When your Hero's fall.

Most people will have some form of hero’s in their life. Some may be fictional others may be real. For me my hero is very real.

People who know me know that I follow various literary and comic book heroes. The Saint, James Bond and Batman are just a start. For me a hero doesn’t need super powers, a hero is someone who regardless of the effects on themselves or those close to them, put other people and their needs first. They may not have much themselves, but their fundamental goal is to try and help others usually no matter what the cost is to them personally.

My real life hero is one of these people, his back story, of striving, working from a very young age. With barely any education and just his determination and belief in helping other people. Is a real story. This man went out of his way, spent most of his wealth, in helping others to have the best life possible at times even though when it was detrimental to those closest to him. He never moaned, never asked for anything. I have spent all my life looking up to this person, admiring him, loving him, wishing I was half the person he was.

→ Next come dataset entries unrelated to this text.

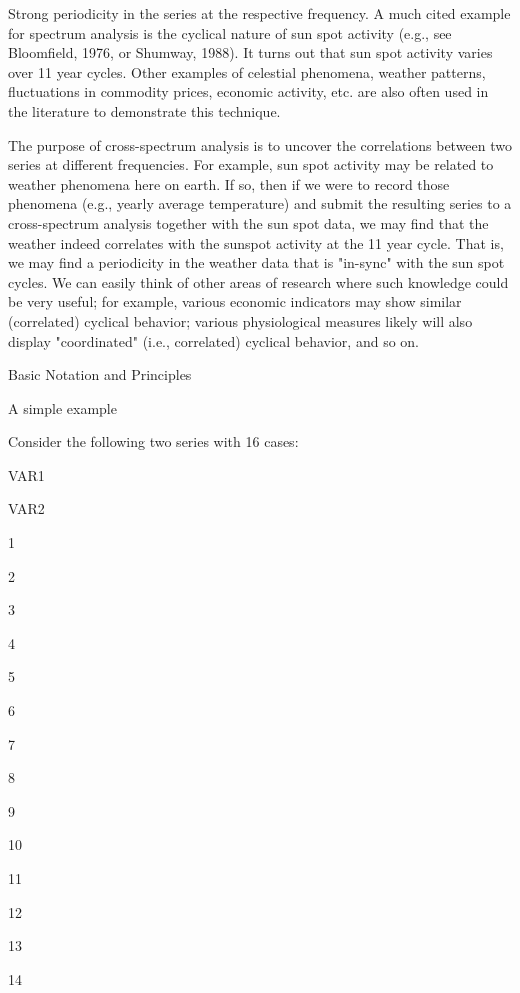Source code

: Strong periodicity in the series at the respective frequency. A much cited example for spectrum analysis is the cyclical nature of sun spot activity (e.g., see Bloomfield, 1976, or Shumway, 1988). It turns out that sun spot activity varies over 11 year cycles. Other examples of celestial phenomena, weather patterns, fluctuations in commodity prices, economic activity, etc. are also often used in the literature to demonstrate this technique.

The purpose of cross-spectrum analysis is to uncover the correlations between two series at different frequencies. For example, sun spot activity may be related to weather phenomena here on earth. If so, then if we were to record those phenomena (e.g., yearly average temperature) and submit the resulting series to a cross-spectrum analysis together with the sun spot data, we may find that the weather indeed correlates with the sunspot activity at the 11 year cycle. That is, we may find a periodicity in the weather data that is "in-sync" with the sun spot cycles. We can easily think of other areas of research where such knowledge could be very useful; for example, various economic indicators may show similar (correlated) cyclical behavior; various physiological measures likely will also display "coordinated" (i.e., correlated) cyclical behavior, and so on.

Basic Notation and Principles

A simple example

Consider the following two series with 16 cases:










 
 

VAR1
 

VAR2
 



1

2

3

4

5

6

7

8

9

10

11

12

13

14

Time takes its toll on all of us. That's the difference between real heroes and fictional heroes. In fiction they can be reinvented, timelines changed, even backstories rewritten to enable modern audiences to admire these selfless people. 

In reality it’s not so easy, time does take its toll, the constant selfless acts drains ones energy, health and finances. The support systems around the heroes also fall apart. Where would Batman be without Alfred? Where would Bond be without Q? When those systems that supported you fail, then what? What does the hero do? Does he give up or look and search to find another?

The problem is when we have spent our lives with these heroes, and there support systems. We know Alfred, we know Q. To then have an unknown takeover surely will leave us wondering will they be capable of helping our hero when he needs it. Do they have the dedication and love to support the hero?

For me my hero is going through such a transition and need. From my perspective it hurts like hell. Everything I've known and loved about that person comes tumbling down. You realise the hero isn’t, wasn't ever infallible. You realise the hero can only be such with support from those closest to him. 

In looking at our heroes we often forget the people behind them. Who silently, supported and equipped them for their deeds, always in the background. Now that person behind my hero is gone the question I have to ask myself will the new person be as selfless and allow the hero to still be the man he is.  Or perhaps I'm wrong time and age have taken their toll perhaps my hero just needs to rest. He has done his duty. He no longer needs to be a hero.

It doesn’t change the person he was/is. His deeds and acts of selflessness remain in my mind. I know what he did, as do others. Can I really, as the clock ticks on not just let him have time to be just a man? With his deeds he taught me what to do and how to behave. Left me in his past an identity and vision to follow surely that's more than enough from any hero?